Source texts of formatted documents
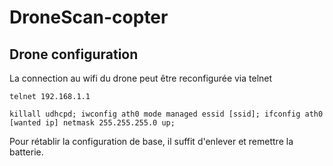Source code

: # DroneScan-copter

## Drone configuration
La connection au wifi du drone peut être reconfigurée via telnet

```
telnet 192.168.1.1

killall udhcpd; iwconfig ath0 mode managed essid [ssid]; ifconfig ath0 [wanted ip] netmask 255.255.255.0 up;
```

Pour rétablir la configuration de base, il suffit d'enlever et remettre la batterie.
* * *
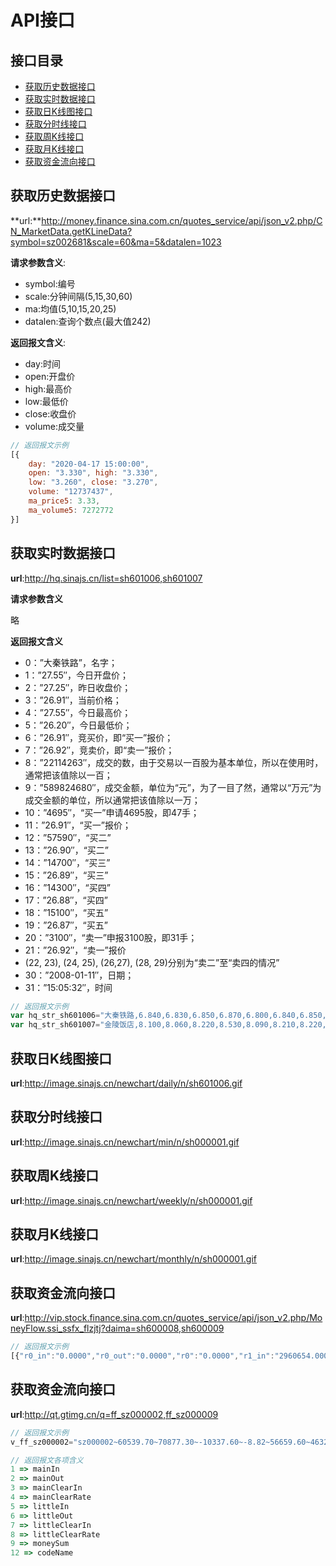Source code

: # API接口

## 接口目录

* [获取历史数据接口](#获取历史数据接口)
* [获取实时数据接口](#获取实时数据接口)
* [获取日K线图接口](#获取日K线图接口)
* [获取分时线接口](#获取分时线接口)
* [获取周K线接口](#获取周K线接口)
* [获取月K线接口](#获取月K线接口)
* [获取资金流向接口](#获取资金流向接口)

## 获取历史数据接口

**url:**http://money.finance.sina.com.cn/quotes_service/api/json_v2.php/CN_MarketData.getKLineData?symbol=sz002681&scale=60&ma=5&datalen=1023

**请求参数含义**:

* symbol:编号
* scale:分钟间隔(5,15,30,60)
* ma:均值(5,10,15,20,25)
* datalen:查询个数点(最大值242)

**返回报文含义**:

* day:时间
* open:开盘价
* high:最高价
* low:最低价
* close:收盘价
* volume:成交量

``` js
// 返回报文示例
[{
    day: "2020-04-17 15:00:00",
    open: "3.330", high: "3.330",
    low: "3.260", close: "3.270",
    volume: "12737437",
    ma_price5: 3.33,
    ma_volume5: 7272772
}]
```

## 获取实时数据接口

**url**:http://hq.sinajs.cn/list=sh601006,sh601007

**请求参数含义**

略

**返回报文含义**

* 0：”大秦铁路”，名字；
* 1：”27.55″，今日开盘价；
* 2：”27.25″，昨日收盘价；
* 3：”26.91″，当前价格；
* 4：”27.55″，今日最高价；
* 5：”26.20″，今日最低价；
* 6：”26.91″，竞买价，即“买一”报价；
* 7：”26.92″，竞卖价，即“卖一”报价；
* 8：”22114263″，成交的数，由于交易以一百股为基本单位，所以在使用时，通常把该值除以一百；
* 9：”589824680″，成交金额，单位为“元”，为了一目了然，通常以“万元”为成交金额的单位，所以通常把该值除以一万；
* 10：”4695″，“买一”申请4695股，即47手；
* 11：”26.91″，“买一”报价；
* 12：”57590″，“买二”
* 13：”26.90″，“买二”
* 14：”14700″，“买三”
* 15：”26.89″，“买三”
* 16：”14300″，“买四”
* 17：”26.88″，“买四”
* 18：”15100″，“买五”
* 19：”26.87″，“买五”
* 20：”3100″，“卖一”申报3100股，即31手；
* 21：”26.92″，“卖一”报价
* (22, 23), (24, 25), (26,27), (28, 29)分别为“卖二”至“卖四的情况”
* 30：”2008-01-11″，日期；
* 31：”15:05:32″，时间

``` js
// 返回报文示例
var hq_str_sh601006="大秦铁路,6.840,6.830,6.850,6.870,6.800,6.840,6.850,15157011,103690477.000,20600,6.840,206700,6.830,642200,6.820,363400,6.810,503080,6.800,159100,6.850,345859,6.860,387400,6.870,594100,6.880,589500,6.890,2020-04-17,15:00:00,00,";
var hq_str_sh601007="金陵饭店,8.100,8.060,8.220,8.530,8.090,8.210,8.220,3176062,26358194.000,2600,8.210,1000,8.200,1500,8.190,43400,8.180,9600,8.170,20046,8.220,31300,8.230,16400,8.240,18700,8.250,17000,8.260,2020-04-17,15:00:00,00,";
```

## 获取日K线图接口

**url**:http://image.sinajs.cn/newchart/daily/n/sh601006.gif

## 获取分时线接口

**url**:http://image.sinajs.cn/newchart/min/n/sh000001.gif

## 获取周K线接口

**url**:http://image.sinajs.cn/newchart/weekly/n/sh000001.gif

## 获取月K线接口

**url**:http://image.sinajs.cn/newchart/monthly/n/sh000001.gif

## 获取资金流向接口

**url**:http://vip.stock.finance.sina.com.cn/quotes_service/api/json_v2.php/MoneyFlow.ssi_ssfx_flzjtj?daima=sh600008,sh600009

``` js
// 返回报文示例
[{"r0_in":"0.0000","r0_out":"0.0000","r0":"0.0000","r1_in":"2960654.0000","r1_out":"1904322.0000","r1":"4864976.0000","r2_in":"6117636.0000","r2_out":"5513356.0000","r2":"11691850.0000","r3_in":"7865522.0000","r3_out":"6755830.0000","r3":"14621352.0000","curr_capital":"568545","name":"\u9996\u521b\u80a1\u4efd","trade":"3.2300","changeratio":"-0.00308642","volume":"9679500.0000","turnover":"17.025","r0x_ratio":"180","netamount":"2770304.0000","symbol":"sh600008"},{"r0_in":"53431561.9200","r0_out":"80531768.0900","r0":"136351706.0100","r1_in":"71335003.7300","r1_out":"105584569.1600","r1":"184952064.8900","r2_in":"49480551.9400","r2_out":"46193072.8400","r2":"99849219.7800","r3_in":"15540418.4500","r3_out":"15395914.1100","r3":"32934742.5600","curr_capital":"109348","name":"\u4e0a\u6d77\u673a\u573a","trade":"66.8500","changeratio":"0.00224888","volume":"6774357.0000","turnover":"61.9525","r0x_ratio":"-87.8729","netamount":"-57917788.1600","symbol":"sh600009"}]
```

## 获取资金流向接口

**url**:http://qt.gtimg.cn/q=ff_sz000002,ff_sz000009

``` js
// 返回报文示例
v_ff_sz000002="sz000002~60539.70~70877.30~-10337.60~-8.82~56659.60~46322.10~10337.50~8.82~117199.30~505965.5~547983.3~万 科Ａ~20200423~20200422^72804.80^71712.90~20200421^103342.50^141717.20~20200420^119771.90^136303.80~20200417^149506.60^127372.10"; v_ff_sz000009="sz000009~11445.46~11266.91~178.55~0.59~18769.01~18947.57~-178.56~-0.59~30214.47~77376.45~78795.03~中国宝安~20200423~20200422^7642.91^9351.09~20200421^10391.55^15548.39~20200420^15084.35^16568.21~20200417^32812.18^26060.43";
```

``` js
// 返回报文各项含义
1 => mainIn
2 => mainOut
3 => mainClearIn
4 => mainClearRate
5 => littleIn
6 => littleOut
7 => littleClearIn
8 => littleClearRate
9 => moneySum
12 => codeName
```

§ **WHAT YOU ARE ASKED TO DO**
Pull out all lines from the entries above that include the word "configuration".

§ **COMPLETED TASK**
## Drone configuration
Pour rétablir la configuration de base, il suffit d'enlever et remettre la batterie.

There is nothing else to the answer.